■ **About this task**: Among the records below, find the line with "Each word in" and the line with "and introduce the". Set down both and every line between, exactly and with no pictures, but nothing else.

Top of Material provided

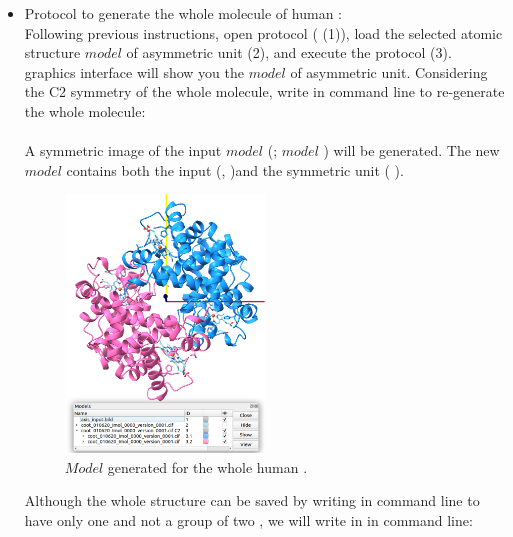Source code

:\begin{itemize}

 \item Protocol  to generate the whole molecule of human :\\
 
 Following previous instructions, open \chimera {} protocol ( (1)), load 
 the selected atomic structure $model$ of  asymmetric unit (2), and execute the protocol (3). \chimera graphics interface will show you the $model$ of  asymmetric unit. Considering the C2 symmetry of the whole molecule, write in \chimera command line to re-generate the whole molecule:\\
 
 \\
 
 A symmetric image of the input $model$ (; $model$ ) will be generated. The new $model$  contains both the input (,  )and the symmetric unit ( ). 
 
 \begin{figure}[H]
    \centering 
    \captionsetup{width=.9\linewidth} 
    \includegraphics[width=0.50\textwidth]{Images/Fig41}
    \caption{$Model$ generated for the whole human .}
    \label{fig:chimera_operate_sym}
   \end{figure}
Although the whole structure can be saved by writing in \chimera command line  to have only one  and not a group of two , we will write in in \chimera command line:\\
 

\end{itemize}
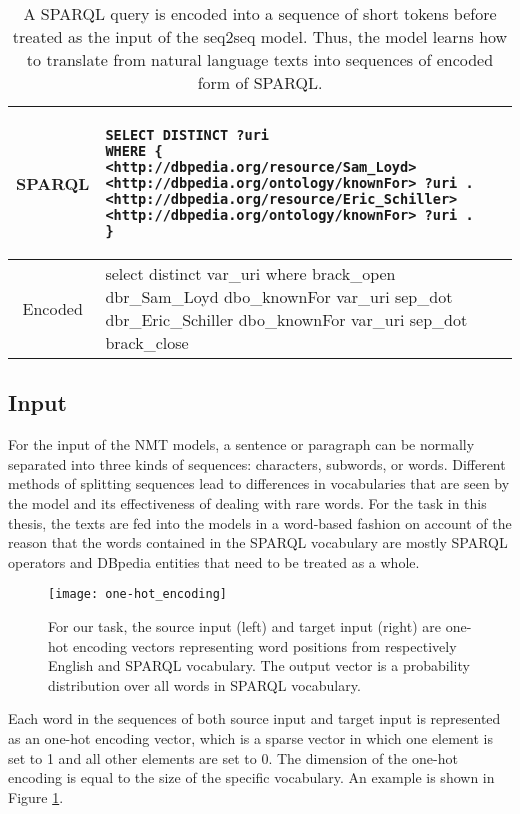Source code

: \begin{table}[h]
\begin{tabular}{c | p{}}
SPARQL & \begin{lstlisting}[language=SPARQL]
SELECT DISTINCT ?uri 
WHERE { 
<http://dbpedia.org/resource/Sam_Loyd> <http://dbpedia.org/ontology/knownFor> ?uri .
<http://dbpedia.org/resource/Eric_Schiller> <http://dbpedia.org/ontology/knownFor> ?uri . 
}
\end{lstlisting} \\
\hline
Encoded & {\small select distinct var\_uri where brack\_open dbr\_Sam\_Loyd dbo\_knownFor var\_uri sep\_dot dbr\_Eric\_Schiller dbo\_knownFor var\_uri sep\_dot brack\_close}
\end{tabular}
\caption{A SPARQL query is encoded into a sequence of short tokens before treated as the input of the seq2seq model. Thus, the model learns how to translate from natural language texts into sequences of encoded form of SPARQL.}
\label{table:sparql encoding}
\end{table}



\subsection{Input} \label{subsection:preliminary input}

For the input of the NMT models, a sentence or paragraph can be normally separated into three kinds of sequences: characters, subwords, or words. Different methods of splitting sequences lead to differences in vocabularies that are seen by the model and its effectiveness of dealing with rare words. For the task in this thesis, the texts are fed into the models in a word-based fashion on account of the reason that the words contained in the SPARQL vocabulary are mostly SPARQL operators and DBpedia entities that need to be treated as a whole.

\begin{figure}[h]
\texttt{[image: one-hot\_encoding]}
\centering
\caption{For our task, the source input (left) and target input (right) are one-hot encoding vectors representing word positions from respectively English and SPARQL vocabulary. The output vector is a probability distribution over all words in SPARQL vocabulary.}
\label{figure:one-hot encoding}
\end{figure}

Each word in the sequences of both source input and target input is represented as an one-hot encoding vector, which is a sparse vector in which one element is set to 1 and all other elements are set to 0. The dimension of the one-hot encoding is equal to the size of the specific vocabulary. An example is shown in Figure \ref{figure:one-hot encoding}.


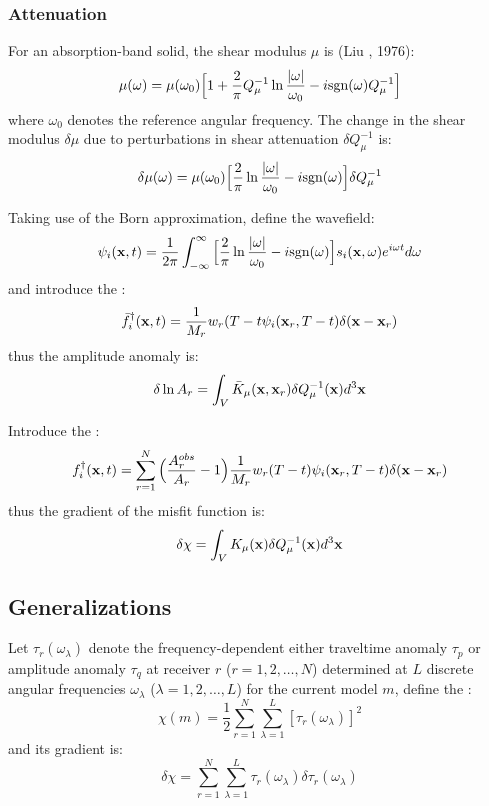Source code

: \subsubsection{Attenuation}
For an absorption-band solid, the shear modulus $\mu$ is (Liu \etal, 1976):
\[ \mu(\omega)=\mu(\omega_0)\Big[1+\frac{2}{\pi}Q_\mu^{-1}\ln\frac{|\omega|}{\omega_0}-i\text{sgn}(\omega)Q_\mu^{-1}\Big] \]
where $\omega_0$ denotes the reference angular frequency. The change in the shear modulus $\delta\mu$ due to perturbations in shear attenuation $\delta Q_\mu^{-1}$ is:
\[ \delta\mu(\omega)=\mu(\omega_0)\Big[\frac{2}{\pi}\ln\frac{|\omega|}{\omega_0}-i\text{sgn}(\omega)\Big]\delta Q_\mu^{-1} \]\par
Taking use of the Born approximation, define the wavefield:
\[ \psi_i(\mathbf{x},t)=\frac{1}{2\pi}\int_{-\infty}^\infty\Big[\frac{2}{\pi}\ln\frac{|\omega|}{\omega_0}-i\text{sgn}(\omega)\Big]s_i(\mathbf{x},\omega)e^{i\omega t}d\omega \]
and introduce the :
\[ \bar f_i^\dagger(\mathbf{x},t)=\frac{1}{M_r}w_r(T-t\psi_i(\mathbf{x}_r,T-t)\delta(\mathbf{x}-\mathbf{x}_r) \]
thus the amplitude anomaly is:
\[ \delta\ln A_r=\int_V\bar K_\mu(\mathbf{x},\mathbf{x}_r)\delta Q_\mu^{-1}(\mathbf{x})d^3\mathbf{x} \]\par
Introduce the :
\[ f_i^\dagger(\mathbf{x},t)=\sum_{r=1}^N\Big(\frac{A_r^{obs}}{A_r}-1\Big)\frac{1}{M_r}w_r(T-t)\psi_i(\mathbf{x}_r,T-t)\delta(\mathbf{x}-\mathbf{x}_r) \]
thus the gradient of the  misfit function is:
\[ \delta\chi=\int_VK_\mu(\mathbf{x})\delta Q_\mu^{-1}(\mathbf{x})d^3\mathbf{x} \]\par
\subsection{Generalizations}
Let $\tau_r(\omega_\lambda)$ denote the frequency-dependent either traveltime anomaly $\tau_p$ or amplitude anomaly $\tau_q$ at receiver $r$ ($r=1,2,\ldots,N$) determined at $L$ discrete angular frequencies $\omega_\lambda$ ($\lambda=1,2,\ldots,L$) for the current model $m$, define the :
\[ \chi(m)=\frac{1}{2}\sum_{r=1}^N\sum_{\lambda=1}^L[\tau_r(\omega_\lambda)]^2 \]
and its gradient is:
\[ \delta\chi=\sum_{r=1}^N\sum_{\lambda=1}^L\tau_r(\omega_\lambda)\delta\tau_r(\omega_\lambda) \]
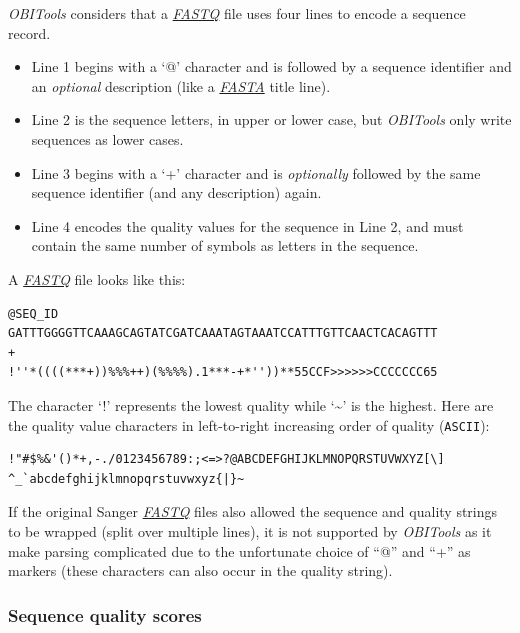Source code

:\documentclass[
  letterpaper,
  DIV=11,
  numbers=noendperiod]{scrreprt}
\providecommand{\tightlist}{%
  \setlength{\itemsep}{0pt}\setlength{\parskip}{0pt}}\usepackage{longtable,booktabs,array}
\begin{document}
\emph{OBITools} considers that a
\protect\hyperlink{sec-fastq}{\emph{FASTQ}} file uses four lines to
encode a sequence record.

\begin{itemize}
\tightlist
\item
  Line 1 begins with a `@' character and is followed by a sequence
  identifier and an \emph{optional} description (like a
  \protect\hyperlink{sec-fasta}{\emph{FASTA}} title line).
\item
  Line 2 is the sequence letters, in upper or lower case, but
  \emph{OBITools} only write sequences as lower cases.
\item
  Line 3 begins with a `+' character and is \emph{optionally} followed
  by the same sequence identifier (and any description) again.
\item
  Line 4 encodes the quality values for the sequence in Line 2, and must
  contain the same number of symbols as letters in the sequence.
\end{itemize}

A \protect\hyperlink{sec-fastq}{\emph{FASTQ}} file looks like this:

\begin{verbatim}
@SEQ_ID
GATTTGGGGTTCAAAGCAGTATCGATCAAATAGTAAATCCATTTGTTCAACTCACAGTTT
+
!''*((((***+))%%%++)(%%%%).1***-+*''))**55CCF>>>>>>CCCCCCC65
\end{verbatim}

The character `!' represents the lowest quality while
`\textasciitilde{}' is the highest. Here are the quality value
characters in left-to-right increasing order of quality
(\texttt{ASCII}):

\begin{verbatim}
!"#$%&'()*+,-./0123456789:;<=>?@ABCDEFGHIJKLMNOPQRSTUVWXYZ[\]
^_`abcdefghijklmnopqrstuvwxyz{|}~
\end{verbatim}

If the original Sanger \protect\hyperlink{sec-fastq}{\emph{FASTQ}} files
also allowed the sequence and quality strings to be wrapped (split over
multiple lines), it is not supported by \emph{OBITools} as it make
parsing complicated due to the unfortunate choice of ``@'' and ``+'' as
markers (these characters can also occur in the quality string).

\hypertarget{sequence-quality-scores}{%
\subsubsection*{Sequence quality scores}\label{sequence-quality-scores}}
\end{document}
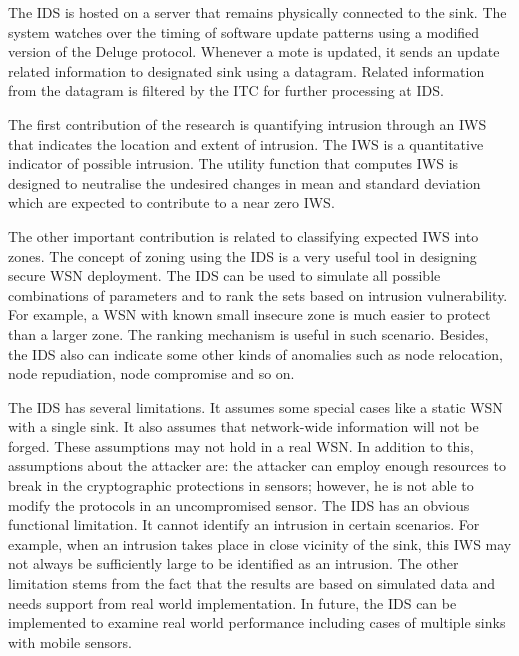 \documentclass[conference]{IEEEtran}
\begin{document}
The IDS is hosted on a server that remains physically connected to the  sink. 
The system watches over the timing of software update patterns using a modified version of the Deluge protocol.
Whenever a mote is updated, it sends an update related information to designated sink using a datagram.  
Related information from the datagram is filtered by the ITC for further processing at IDS.

The first contribution of the research is quantifying intrusion through an IWS that indicates the location and extent of intrusion.
The IWS is a quantitative indicator of possible intrusion.
The utility function that computes IWS is designed to neutralise the undesired %
changes in mean and standard deviation which are expected to contribute to a near zero IWS.

The other important contribution is related to classifying expected IWS into zones.
The concept of zoning using the IDS is a very useful tool in designing secure WSN deployment.
The IDS can be used to simulate all possible combinations of parameters and  to rank the sets based on intrusion vulnerability.
For example, a WSN with known small insecure zone is much easier to protect than a larger zone.
The ranking mechanism is useful in such scenario.
Besides, the IDS also can indicate some other kinds of anomalies such as node relocation, node repudiation, node compromise and so on.

The IDS has several limitations. 
It assumes some special cases like a static WSN with a single sink.
It also assumes that network-wide information will not be forged. %
These assumptions may not hold in a real WSN.
In addition to this, assumptions about the attacker are: the attacker can employ enough resources to break in the cryptographic protections in sensors; however, he is not able to modify the protocols in an uncompromised sensor.
The IDS has an obvious functional limitation.
It cannot identify an intrusion in certain scenarios.
For example, when an intrusion takes place in close vicinity of the sink, this IWS may not always be sufficiently large to be identified as an intrusion.
The other limitation stems from the fact that the results are based on simulated data and needs support from real world implementation.
In future,  the IDS can be implemented to examine real world performance including cases of multiple sinks with mobile sensors.






\IEEEtriggercmd{\enlargethispage{-5in}}






\end{document}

Bottom of Material provided

■ **Exercise solution**:
Each word in the sequences of both source input and target input is represented as an one-hot encoding vector, which is a sparse vector in which one element is set to 1 and all other elements are set to 0. The dimension of the one-hot encoding is equal to the size of the specific vocabulary. An example is shown in Figure \ref{figure:one-hot encoding}.


Source code

: \subsubsection{Attenuation}
For an absorption-band solid, the shear modulus $\mu$ is (Liu \etal, 1976):
\[ \mu(\omega)=\mu(\omega_0)\Big[1+\frac{2}{\pi}Q_\mu^{-1}\ln\frac{|\omega|}{\omega_0}-i\text{sgn}(\omega)Q_\mu^{-1}\Big] \]
where $\omega_0$ denotes the reference angular frequency. The change in the shear modulus $\delta\mu$ due to perturbations in shear attenuation $\delta Q_\mu^{-1}$ is:
\[ \delta\mu(\omega)=\mu(\omega_0)\Big[\frac{2}{\pi}\ln\frac{|\omega|}{\omega_0}-i\text{sgn}(\omega)\Big]\delta Q_\mu^{-1} \]\par
Taking use of the Born approximation, define the wavefield:
\[ \psi_i(\mathbf{x},t)=\frac{1}{2\pi}\int_{-\infty}^\infty\Big[\frac{2}{\pi}\ln\frac{|\omega|}{\omega_0}-i\text{sgn}(\omega)\Big]s_i(\mathbf{x},\omega)e^{i\omega t}d\omega \]
and introduce the :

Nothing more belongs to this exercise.